### Exercise
For this exercise, return exactly the lines of the material below that begin at the one with "No consents or" and stop after the one with "5. **Intellectual Property**".

------ Given data ------

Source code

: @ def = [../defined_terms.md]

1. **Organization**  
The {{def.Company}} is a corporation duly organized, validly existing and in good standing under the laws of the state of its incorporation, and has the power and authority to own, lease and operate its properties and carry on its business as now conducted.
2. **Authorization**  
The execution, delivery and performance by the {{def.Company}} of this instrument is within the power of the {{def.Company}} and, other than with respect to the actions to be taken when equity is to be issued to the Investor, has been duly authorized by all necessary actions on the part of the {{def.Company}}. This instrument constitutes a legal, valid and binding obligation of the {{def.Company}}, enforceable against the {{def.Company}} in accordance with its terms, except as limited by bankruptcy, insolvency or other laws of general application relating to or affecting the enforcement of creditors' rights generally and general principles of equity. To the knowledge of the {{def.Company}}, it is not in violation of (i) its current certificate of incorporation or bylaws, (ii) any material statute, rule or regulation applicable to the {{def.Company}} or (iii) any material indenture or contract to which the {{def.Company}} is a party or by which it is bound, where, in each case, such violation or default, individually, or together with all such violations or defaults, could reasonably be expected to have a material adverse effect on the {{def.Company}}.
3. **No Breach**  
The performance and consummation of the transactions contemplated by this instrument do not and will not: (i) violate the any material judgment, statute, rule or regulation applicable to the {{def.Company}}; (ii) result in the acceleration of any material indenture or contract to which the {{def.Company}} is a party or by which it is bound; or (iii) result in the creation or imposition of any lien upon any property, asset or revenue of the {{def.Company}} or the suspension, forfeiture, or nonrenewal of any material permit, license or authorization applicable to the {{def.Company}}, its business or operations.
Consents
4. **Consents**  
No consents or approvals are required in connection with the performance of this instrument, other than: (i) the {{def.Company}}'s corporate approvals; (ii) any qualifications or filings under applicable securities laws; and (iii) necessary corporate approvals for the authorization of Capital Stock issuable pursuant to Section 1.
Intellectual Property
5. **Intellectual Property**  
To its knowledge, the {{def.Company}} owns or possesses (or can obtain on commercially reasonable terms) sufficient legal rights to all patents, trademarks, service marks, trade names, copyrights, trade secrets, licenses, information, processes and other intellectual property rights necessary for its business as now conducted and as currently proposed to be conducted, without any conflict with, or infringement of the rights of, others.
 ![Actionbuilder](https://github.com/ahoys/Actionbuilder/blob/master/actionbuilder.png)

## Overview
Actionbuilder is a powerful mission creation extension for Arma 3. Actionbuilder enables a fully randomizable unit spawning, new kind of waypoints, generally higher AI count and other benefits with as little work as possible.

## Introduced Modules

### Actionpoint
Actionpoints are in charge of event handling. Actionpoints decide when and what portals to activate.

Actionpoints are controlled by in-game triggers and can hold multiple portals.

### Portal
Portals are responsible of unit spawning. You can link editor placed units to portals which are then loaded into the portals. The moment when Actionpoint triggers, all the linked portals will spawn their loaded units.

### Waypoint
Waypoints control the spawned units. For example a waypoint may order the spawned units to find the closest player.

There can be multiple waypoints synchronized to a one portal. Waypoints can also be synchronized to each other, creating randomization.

------

### Completed task
No consents or approvals are required in connection with the performance of this instrument, other than: (i) the {{def.Company}}'s corporate approvals; (ii) any qualifications or filings under applicable securities laws; and (iii) necessary corporate approvals for the authorization of Capital Stock issuable pursuant to Section 1.
Intellectual Property
5. **Intellectual Property**  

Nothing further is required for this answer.